I was responding to anecdotal evidence with contrary anecdotal evidence. In
the big scheme of things neither really means anything, but it would be pretty
tedious if I had to test a statistically significant number of machines every
time I altered a page layout.

------
baby
Ughh, I really don't like it. I felt lost right away. I use to think about
Airbnb's design a lot when designing on my own because it was simple and told
you directly what you wanted. Like dropbox for example. I don't get the
complication here.

PS: This should be #1 on HN...

------
kiwidrew
As an Airbnb host, I'm worried that this new homepage has too much going on.
The old design really emphasized the "Where are you going?" search box, which
led quite naturally on to the listing results page. Also, many of my guests
are making bookings on-the-go in countries with less than ideal internet
connectivity. So page size definitely matters, and 3.5MB is pushing the
limits.

I do really like how the check-in/check-out date widgets slide out from the
search box when you click it, though... makes the interface feel responsive
and de-clutters the search box.

Luckily, the rest of the site hasn't been touched other than to add the "Wish
Lists" feature (which I like so far).

------
jermaink
Dear Airbnb team and design crew, you did a great job! The landing page is
great and I´ve always been waiting for the infinite scroll solution for your
service you implemented right now. Especially I really like the Picks and
Collections which have their own style and a cool font. Is your designer
featured on dribbble?

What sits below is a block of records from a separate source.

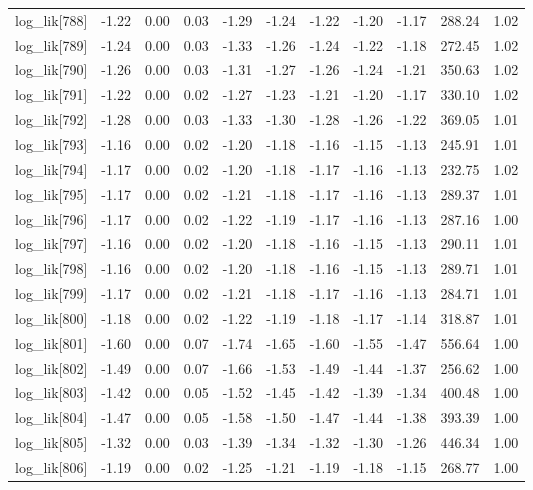 \begin{table}[ht]
\begin{tabular}{rrrrrrrrrrr}
  log\_lik[788] & -1.22 & 0.00 & 0.03 & -1.29 & -1.24 & -1.22 & -1.20 & -1.17 & 288.24 & 1.02 \\ 
  log\_lik[789] & -1.24 & 0.00 & 0.03 & -1.33 & -1.26 & -1.24 & -1.22 & -1.18 & 272.45 & 1.02 \\ 
  log\_lik[790] & -1.26 & 0.00 & 0.03 & -1.31 & -1.27 & -1.26 & -1.24 & -1.21 & 350.63 & 1.02 \\ 
  log\_lik[791] & -1.22 & 0.00 & 0.02 & -1.27 & -1.23 & -1.21 & -1.20 & -1.17 & 330.10 & 1.02 \\ 
  log\_lik[792] & -1.28 & 0.00 & 0.03 & -1.33 & -1.30 & -1.28 & -1.26 & -1.22 & 369.05 & 1.01 \\ 
  log\_lik[793] & -1.16 & 0.00 & 0.02 & -1.20 & -1.18 & -1.16 & -1.15 & -1.13 & 245.91 & 1.01 \\ 
  log\_lik[794] & -1.17 & 0.00 & 0.02 & -1.20 & -1.18 & -1.17 & -1.16 & -1.13 & 232.75 & 1.02 \\ 
  log\_lik[795] & -1.17 & 0.00 & 0.02 & -1.21 & -1.18 & -1.17 & -1.16 & -1.13 & 289.37 & 1.01 \\ 
  log\_lik[796] & -1.17 & 0.00 & 0.02 & -1.22 & -1.19 & -1.17 & -1.16 & -1.13 & 287.16 & 1.00 \\ 
  log\_lik[797] & -1.16 & 0.00 & 0.02 & -1.20 & -1.18 & -1.16 & -1.15 & -1.13 & 290.11 & 1.01 \\ 
  log\_lik[798] & -1.16 & 0.00 & 0.02 & -1.20 & -1.18 & -1.16 & -1.15 & -1.13 & 289.71 & 1.01 \\ 
  log\_lik[799] & -1.17 & 0.00 & 0.02 & -1.21 & -1.18 & -1.17 & -1.16 & -1.13 & 284.71 & 1.01 \\ 
  log\_lik[800] & -1.18 & 0.00 & 0.02 & -1.22 & -1.19 & -1.18 & -1.17 & -1.14 & 318.87 & 1.01 \\ 
  log\_lik[801] & -1.60 & 0.00 & 0.07 & -1.74 & -1.65 & -1.60 & -1.55 & -1.47 & 556.64 & 1.00 \\ 
  log\_lik[802] & -1.49 & 0.00 & 0.07 & -1.66 & -1.53 & -1.49 & -1.44 & -1.37 & 256.62 & 1.00 \\ 
  log\_lik[803] & -1.42 & 0.00 & 0.05 & -1.52 & -1.45 & -1.42 & -1.39 & -1.34 & 400.48 & 1.00 \\ 
  log\_lik[804] & -1.47 & 0.00 & 0.05 & -1.58 & -1.50 & -1.47 & -1.44 & -1.38 & 393.39 & 1.00 \\ 
  log\_lik[805] & -1.32 & 0.00 & 0.03 & -1.39 & -1.34 & -1.32 & -1.30 & -1.26 & 446.34 & 1.00 \\ 
  log\_lik[806] & -1.19 & 0.00 & 0.02 & -1.25 & -1.21 & -1.19 & -1.18 & -1.15 & 268.77 & 1.00 \\ 

\end{tabular}
\end{table}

For sure, these images are becoming the "Google Doodles"
of airbnb.

I think the whole website looks nice & furnished right now and underlines the
community culture. Maybe you can still tune the city listings page a little?
They grey containers right here <http://www.airbnb.com/s/San-Francisco--CA>
could be improved.

@airbnb: do you plan to offer the "Wish List" in combination with a gifting
function, so that a user can gift his girlfriend or whomever with X nights in
Wish List place younameit? I think if you integrate that into Facebook "X just
gifted Y with Z nights in this beautiful room (link) in City Awesome", it
would be nice.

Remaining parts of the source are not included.